ABOUT THIS TASK:
Reproduce all lines of the listing below in which the word "that" occurs.

GIVEN DATA:
○ ○ ○

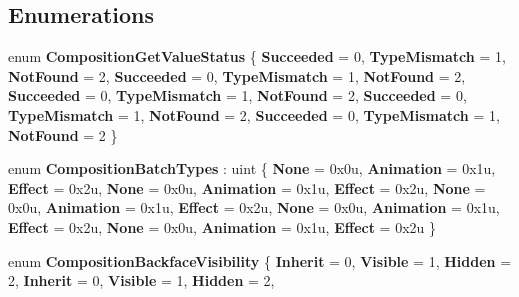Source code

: \subsection*{Enumerations}
\begin{DoxyCompactItemize}
\item 
\mbox{\label{namespace_windows_1_1_u_i_1_1_composition_a9ddfa4d3a911ddf582cee8e20b4e8748}} 
enum {\bfseries Composition\+Get\+Value\+Status} \{ \newline
{\bfseries Succeeded} = 0, 
{\bfseries Type\+Mismatch} = 1, 
{\bfseries Not\+Found} = 2, 
{\bfseries Succeeded} = 0, 
\newline
{\bfseries Type\+Mismatch} = 1, 
{\bfseries Not\+Found} = 2, 
{\bfseries Succeeded} = 0, 
{\bfseries Type\+Mismatch} = 1, 
\newline
{\bfseries Not\+Found} = 2, 
{\bfseries Succeeded} = 0, 
{\bfseries Type\+Mismatch} = 1, 
{\bfseries Not\+Found} = 2, 
\newline
{\bfseries Succeeded} = 0, 
{\bfseries Type\+Mismatch} = 1, 
{\bfseries Not\+Found} = 2
 \}
\item 
\mbox{\label{namespace_windows_1_1_u_i_1_1_composition_aee18d765e5fb2f69e4c1656c628cd576}} 
enum {\bfseries Composition\+Batch\+Types} \+: uint \{ \newline
{\bfseries None} = 0x0u, 
{\bfseries Animation} = 0x1u, 
{\bfseries Effect} = 0x2u, 
{\bfseries None} = 0x0u, 
\newline
{\bfseries Animation} = 0x1u, 
{\bfseries Effect} = 0x2u, 
{\bfseries None} = 0x0u, 
{\bfseries Animation} = 0x1u, 
\newline
{\bfseries Effect} = 0x2u, 
{\bfseries None} = 0x0u, 
{\bfseries Animation} = 0x1u, 
{\bfseries Effect} = 0x2u, 
\newline
{\bfseries None} = 0x0u, 
{\bfseries Animation} = 0x1u, 
{\bfseries Effect} = 0x2u
 \}
\item 
\mbox{\label{namespace_windows_1_1_u_i_1_1_composition_a2208fe30c093609e4c2f6f06851913d2}} 
enum {\bfseries Composition\+Backface\+Visibility} \{ \newline
{\bfseries Inherit} = 0, 
{\bfseries Visible} = 1, 
{\bfseries Hidden} = 2, 
{\bfseries Inherit} = 0, 
\newline
{\bfseries Visible} = 1, 
{\bfseries Hidden} = 2, 

\end{DoxyCompactItemize}
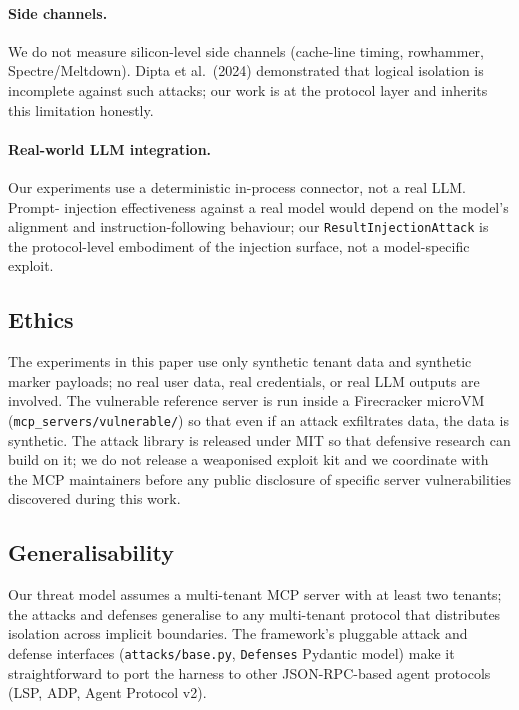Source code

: \paragraph{Side channels.} We do not measure silicon-level
side channels (cache-line timing, rowhammer, Spectre/Meltdown).
Dipta et al.~(2024) demonstrated that logical isolation is
incomplete against such attacks; our work is at the protocol
layer and inherits this limitation honestly.

\paragraph{Real-world LLM integration.} Our experiments use a
deterministic in-process connector, not a real LLM. Prompt-
injection effectiveness against a real model would depend on
the model's alignment and instruction-following behaviour;
our \texttt{ResultInjectionAttack} is the protocol-level
embodiment of the injection surface, not a model-specific
exploit.

\subsection{Ethics}

The experiments in this paper use only synthetic tenant data
and synthetic marker payloads; no real user data, real
credentials, or real LLM outputs are involved. The vulnerable
reference server is run inside a Firecracker microVM
(\texttt{mcp\_servers/vulnerable/}) so that even if an attack
exfiltrates data, the data is synthetic. The attack library is
released under MIT so that defensive research can build on it;
we do not release a weaponised exploit kit and we coordinate
with the MCP maintainers before any public disclosure of
specific server vulnerabilities discovered during this work.

\subsection{Generalisability}

Our threat model assumes a multi-tenant MCP server with at
least two tenants; the attacks and defenses generalise to any
multi-tenant protocol that distributes isolation across
implicit boundaries. The framework's pluggable attack and
defense interfaces (\texttt{attacks/base.py},
\texttt{Defenses} Pydantic model) make it straightforward to
port the harness to other JSON-RPC-based agent protocols
(LSP, ADP, Agent Protocol v2).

○ ○ ○

SOLUTION FOR THIS PROBLEM:
Dipta et al.~(2024) demonstrated that logical isolation is
(\texttt{mcp\_servers/vulnerable/}) so that even if an attack
released under MIT so that defensive research can build on it;
multi-tenant protocol that distributes isolation across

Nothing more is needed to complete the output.